Output exactly the lines that run from the start of the records to the line with "negative events as", counting both ends, and skip the pictures.

Plain-text document sources:
>>

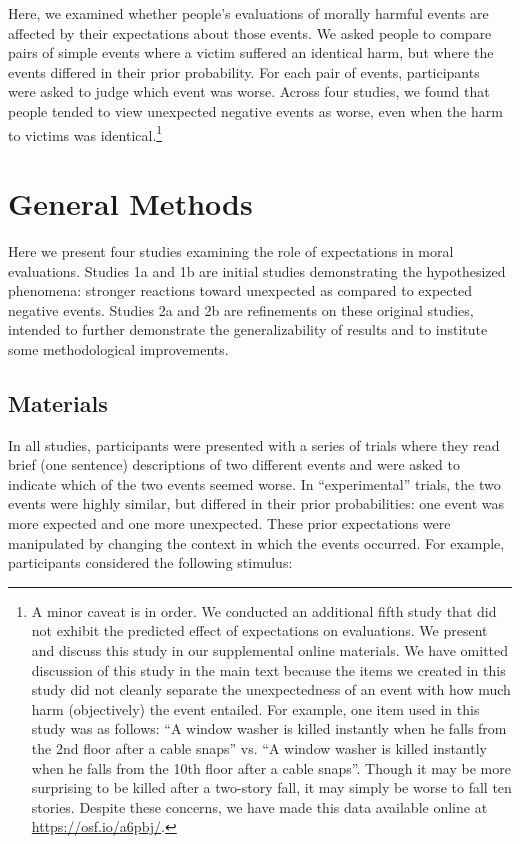 \documentclass[10pt, letterpaper]{article}
\begin{document}
Here, we examined whether people's evaluations of morally harmful events
are affected by their expectations about those events. We asked people
to compare pairs of simple events where a victim suffered an identical
harm, but where the events differed in their prior probability. For each
pair of events, participants were asked to judge which event was worse.
Across four studies, we found that people tended to view unexpected
negative events as worse, even when the harm to victims was
identical.\footnote{A minor caveat is in order. We conducted an
  additional fifth study that did not exhibit the predicted effect of
  expectations on evaluations. We present and discuss this study in our
  supplemental online materials. We have omitted discussion of this
  study in the main text because the items we created in this study did
  not cleanly separate the unexpectedness of an event with how much harm
  (objectively) the event entailed. For example, one item used in this
  study was as follows: ``A window washer is killed instantly when he
  falls from the 2nd floor after a cable snaps'' vs. ``A window washer
  is killed instantly when he falls from the 10th floor after a cable
  snaps''. Though it may be more surprising to be killed after a
  two-story fall, it may simply be worse to fall ten stories. Despite
  these concerns, we have made this data available online at
  \url{https://osf.io/a6pbj/}.}

\section{General Methods}\label{general-methods}

Here we present four studies examining the role of expectations in moral
evaluations. Studies 1a and 1b are initial studies demonstrating the
hypothesized phenomena: stronger reactions toward unexpected as compared
to expected negative events. Studies 2a and 2b are refinements on these
original studies, intended to further demonstrate the generalizability
of results and to institute some methodological improvements.

\subsection{Materials}\label{materials}

In all studies, participants were presented with a series of trials
where they read brief (one sentence) descriptions of two different
events and were asked to indicate which of the two events seemed worse.
In ``experimental'' trials, the two events were highly similar, but
differed in their prior probabilities: one event was more expected and
one more unexpected. These prior expectations were manipulated by
changing the context in which the events occurred. For example,
participants considered the following stimulus:
\end{document}
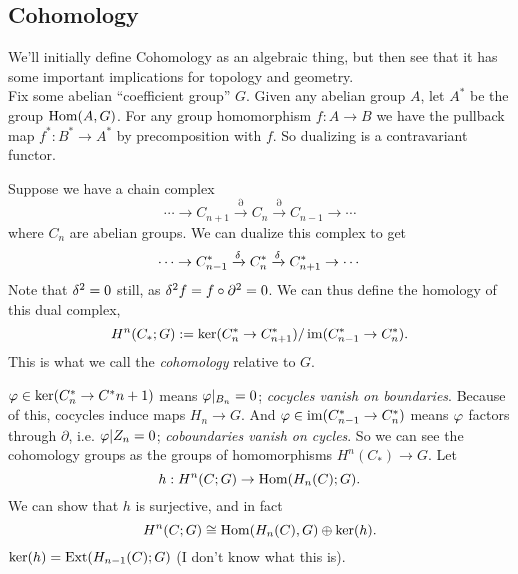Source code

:\documentclass{amsart}
\begin{document}
	\subsection{Cohomology} We'll initially define Cohomology as an algebraic thing, but then see that it has some important implications for topology and geometry. \\
	
	Fix some abelian ``coefficient group'' $G$. Given any abelian group $A$, let $A^*$ be the group $\operatorname{Hom}(A,G)$. For any group homomorphism $f:A\to B$ we have the pullback map $f^*:B^*\to A^*$ by precomposition with $f$. So dualizing is a contravariant functor.
	
	Suppose we have a chain complex
	$$
	\cdots \to C_{n+1} \xrightarrow{\partial} C_n \xrightarrow{\partial} C_{n-1}\to \cdots 
	$$
	where $C_n$ are abelian groups. We can dualize this complex to get 
	$$
	\cdots \to C^*_{n-1} \xrightarrow{\delta} C^*_n \xrightarrow{\delta} C^*_{n+1}\to \cdots 
	$$
	Note that $\delta^2=0$ still, as $\delta^2 f = f \circ \partial^2 = 0$. We can thus define the homology of this dual complex,
	$$
	H^n(C_*;G) := \ker(C_n^*\to C_{n+1}^*) / \operatorname{im}(C_{n-1}^*\to C_n^*).
	$$
	This is what we call the \textit{cohomology} relative to $G$.
	
	$\varphi\in \ker(C_n^*\to C^*{n+1})$ means $\varphi|_{B_n}=0$; \textit{cocycles vanish on boundaries}. Because of this, cocycles induce maps $H_n\to G$. And $\varphi\in \operatorname{im}(C_{n-1}^*\to C_n^*)$ means $\varphi$ factors through $\partial$, i.e. $\varphi|{Z_n}=0$; \textit{coboundaries vanish on cycles}. So we can see the cohomology groups as the groups of homomorphisms $H^n(C_*)\to G$. Let
	$$
	h:H^n(C;G)\to \operatorname{Hom}(H_n(C);G).
	$$ 
	We can show that $h$ is surjective, and in fact
	$$
	H^n(C;G) \cong \operatorname{Hom}(H_n(C),G) \oplus \ker(h).
	$$
	$\ker(h) = \operatorname{Ext}(H_{n-1}(C);G)$ (I don't know what this is).
	
\end{document}

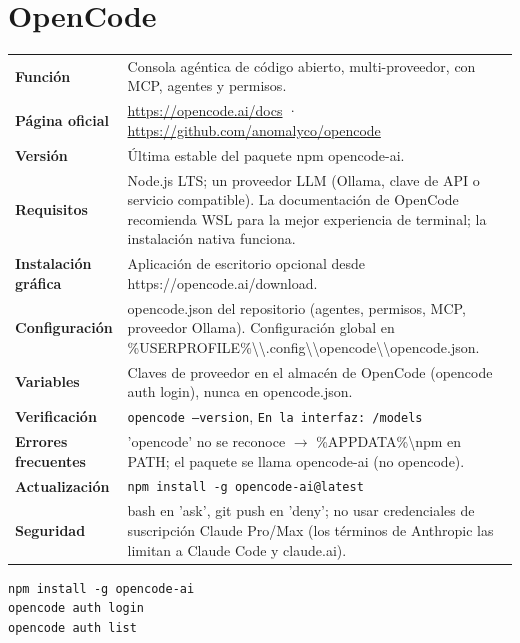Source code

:\section{OpenCode}
{\small\begin{tabularx}{\linewidth}{@{}>{\bfseries}p{2.9cm}X@{}}\toprule
Función & Consola agéntica de código abierto, multi-proveedor, con MCP, agentes y permisos.\\
Página oficial & \url{https://opencode.ai/docs} · \url{https://github.com/anomalyco/opencode}\\
Versión & Última estable del paquete npm opencode-ai.\\
Requisitos & Node.js LTS; un proveedor LLM (Ollama, clave de API o servicio compatible). La documentación de OpenCode recomienda WSL para la mejor experiencia de terminal; la instalación nativa funciona.\\
Instalación gráfica & Aplicación de escritorio opcional desde https://opencode.ai/download.\\
Configuración & opencode.json del repositorio (agentes, permisos, MCP, proveedor Ollama). Configuración global en \%USERPROFILE\%\textbackslash{}\textbackslash{}.config\textbackslash{}\textbackslash{}opencode\textbackslash{}\textbackslash{}opencode.json.\\
Variables & Claves de proveedor en el almacén de OpenCode (opencode auth login), nunca en opencode.json.\\
Verificación & \texttt{opencode --version}, \texttt{En la interfaz: /models}\\
Errores frecuentes & 'opencode' no se reconoce $\rightarrow$ \%APPDATA\%\textbackslash{}npm en PATH; el paquete se llama opencode-ai (no opencode).\\
Actualización & \texttt{npm install -g opencode-ai@latest}\\
Seguridad & bash en 'ask', git push en 'deny'; no usar credenciales de suscripción Claude Pro/Max (los términos de Anthropic las limitan a Claude Code y claude.ai).\\
\bottomrule\end{tabularx}}
\begin{lstlisting}[style=ps]
npm install -g opencode-ai
opencode auth login
opencode auth list
\end{lstlisting}

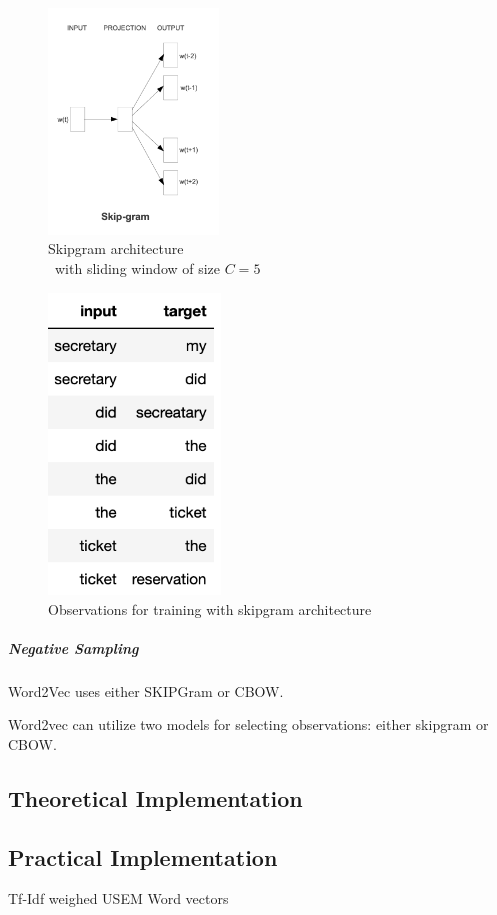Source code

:             \begin{figure}[ht]
                \centering
                \includegraphics[height=6cm]{Bilder/word2vec/architecture_skipgram.png}
                \caption{Skipgram architecture\\\ with sliding window of size $C=5$ }
                \label{fig:cbow-architecture}
            \end{figure}
        
            \begin{figure}[ht]
                \centering
                \includegraphics[height=8cm]{Bilder/word2vec/skipgram.png}
                \caption{Observations for training with skipgram architecture}
                \label{fig:cbow-architecture}
            \end{figure}
            
            
            \subparagraph{Negative Sampling}
            
            
            Word2Vec uses either SKIPGram or CBOW.
            
            Word2vec can utilize two models for selecting observations: either skipgram or \ac{CBOW}. 
            
            \subsection{Theoretical Implementation}
            
            \subsection{Practical Implementation}
            Tf-Idf weighed USEM Word vectors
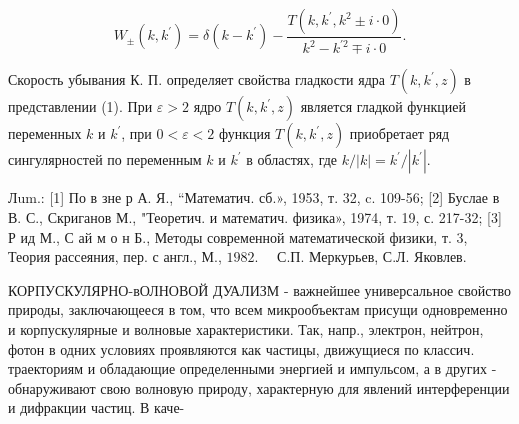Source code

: \documentclass[10pt]{article}
\begin{document}
\[

W_{ \pm}\left(k, k^{\prime}\right)=\delta\left(k-k^{\prime}\right)-\frac{T\left(k, k^{\prime}, k^{2} \pm i \cdot 0\right)}{k^{2}-k^{\prime 2} \mp i \cdot 0} .

\]



Скорость убывания К. П. определяет свойства гладкости ядра $T\left(k, k^{\prime}, z\right)$ в представлении (1). При $\varepsilon>2$ ядро $T\left(k, k^{\prime}, z\right)$ является гладкой функцией переменных $k$ и $k^{\prime}$, при $0<\varepsilon<2$ функция $T\left(k, k^{\prime}, z\right)$ приобретает ряд сингулярностей по переменным $k$ и $k^{\prime}$ в областях, где $k /|k|=k^{\prime} /\left|k^{\prime}\right|$.



Лum.: [1] По в зне р А. Я., “Математич. сб.», 1953, т. 32, c. 109-56; [2] Буслае в В. С., Скриганов М., "Теоретич. и математич. физика», 1974, т. 19, с. 217-32; [3] Р ид М., С ай м о н Б., Методы современной математической физики, т. 3, Теория рассеяния, пер. с англ., М., $1982 . \quad$ С.П. Меркурьев, С.Л. Яковлев.



КОРПУСКУЛЯРНО-вОЛНОВОЙ ДУАЛИЗМ - важнейшее универсальное свойство природы, заключающееся в том, что всем микрообъектам присущи одновременно и корпускулярные и волновые характеристики. Так, напр., электрон, нейтрон, фотон в одних условиях проявляются как частицы, движущиеся по классич. траекториям и обладающие определенными энергией и импульсом, а в других - обнаруживают свою волновую природу, характерную для явлений интерференции и дифракции частиц. В каче-
\end{document}
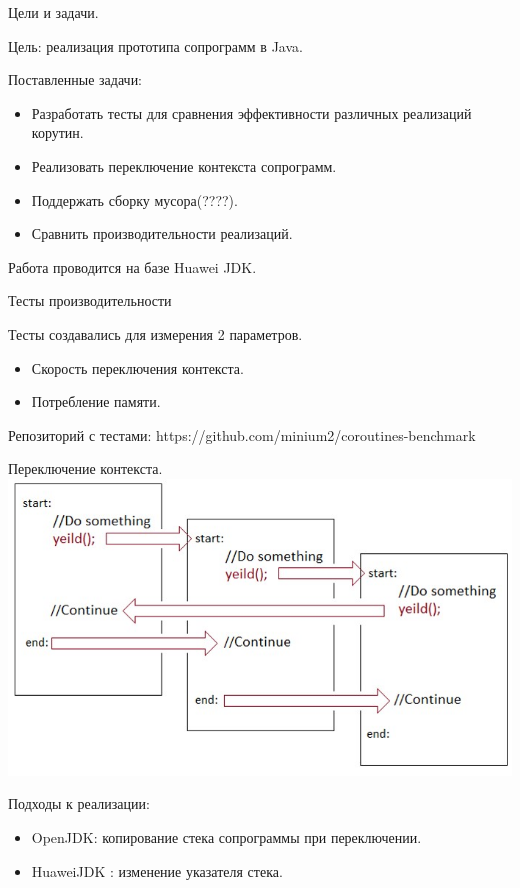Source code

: \begin{frame}{Цели и задачи.}
	
	Цель: реализация прототипа сопрограмм в Java.
	\par
	Поставленные задачи:
	\begin{itemize}
		\item Разработать тесты для сравнения эффективности различных реализаций корутин.
		\item Реализовать переключение контекста сопрограмм.
		\item Поддержать сборку мусора(????).
		\item Сравнить производительности реализаций.
	\end{itemize}

	Работа проводится на базе Huawei JDK.
\end{frame}

\begin{frame}{Тесты производительности}
	
	Тесты создавались для измерения 2 параметров.
	\begin{itemize}
		\item Скорость переключения контекста.
		\item Потребление памяти.
	\end{itemize}
	Репозиторий с тестами: https://github.com/minium2/coroutines-benchmark
	
\end{frame}

\begin{frame}{Переключение контекста.}
	\includegraphics[scale=0.5]{images/scheme.jpg}
	\par
	Подходы к реализации:
	\begin{itemize}
		\item OpenJDK: копирование стека сопрограммы при переключении.
		\item HuaweiJDK : изменение указателя стека.
	\end{itemize}
\end{frame}

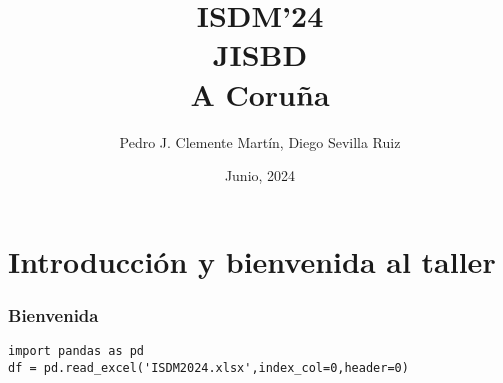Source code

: 
\usepackage{arydshln}


\title[ISDM'24, JISBD, A Coruña]{ISDM'24\\JISBD\\A Coruña}

\author{Pedro J. Clemente Martín, Diego Sevilla Ruiz}
\date{Junio, 2024}



\def\insertsectionnumber{\arabic{section}}
\def\insertsubsectionnumber{\arabic{subsection}}



\begin{frame}
  \titlepage
\end{frame}

\section{Introducción y bienvenida al taller}

\begin{frame}[fragile]
\frametitle{Bienvenida}

\begin{lstlisting}
import pandas as pd
df = pd.read_excel('ISDM2024.xlsx',index_col=0,header=0)
\end{lstlisting}

\end{frame}







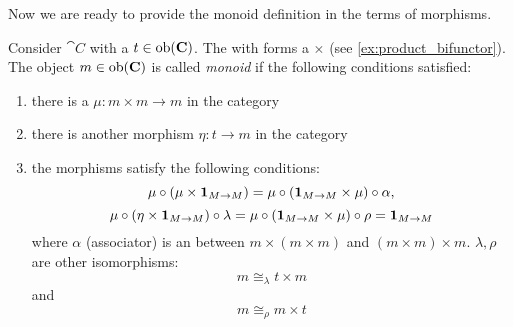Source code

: Now we are ready to provide the monoid definition in the terms of morphisms.
\begin{definition}[Monoid]
\label{def:monoid_category}
Consider  $\cat{C}$ with a
 $t \in \mathrm{ob}(\mathbf{C})$. The 
with  forms a
 $\times$ (see \cref{ex:product_bifunctor}).
The object $m \in
\mathrm{ob}(\mathbf{C})$ is called \textit{monoid} if the following
conditions satisfied:
\begin{enumerate}
\item there is a  $\mu: m \times m \to m$ in
  the category
\item there is another morphism $\eta: t \to m$ in the category
\item the morphisms satisfy the following conditions:
\begin{equation}
\mu\circ\left(\mu \times
    \mathbf{1}_{ M \to M }\right) = \mu \circ \left(\mathbf{1}_{ M \to M } \times \mu\right) \circ
    \alpha,
\label{eq:monoid_def_mu}
\end{equation}
\begin{equation}
\mu \circ (\eta \times \mathbf{1}_{ M \to M })
\circ \lambda = \mu \circ (\mathbf{1}_{ M \to M } \times \mu) \circ \rho =
\mathbf{1}_{ M \to M }
\label{eq:monoid_def_eta}
\end{equation}
where $\alpha$ (associator) is an  between
$m \times (m \times m)$ and $(m \times m) \times m$. $\lambda, \rho$
are other isomorphisms:  
\[
m \cong_\lambda t \times m
\]
and
\[
m \cong_\rho m \times t 
\]
\end{enumerate}
\end{definition}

<<

▶ TASK RESPONSE
 \documentclass[10pt, letterpaper]{article}
\begin{document}
Here, we examined whether people's evaluations of morally harmful events
are affected by their expectations about those events. We asked people
to compare pairs of simple events where a victim suffered an identical
harm, but where the events differed in their prior probability. For each
pair of events, participants were asked to judge which event was worse.
Across four studies, we found that people tended to view unexpected
negative events as worse, even when the harm to victims was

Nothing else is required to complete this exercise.